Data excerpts
· · ·
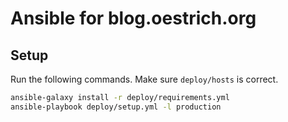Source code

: # Ansible for blog.oestrich.org

## Setup

Run the following commands. Make sure `deploy/hosts` is correct.

```bash
ansible-galaxy install -r deploy/requirements.yml
ansible-playbook deploy/setup.yml -l production
```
· · ·
Problem description - In how many lines above does the word "deploy" appear? Answer with only the number.

Answer for this exercise - 3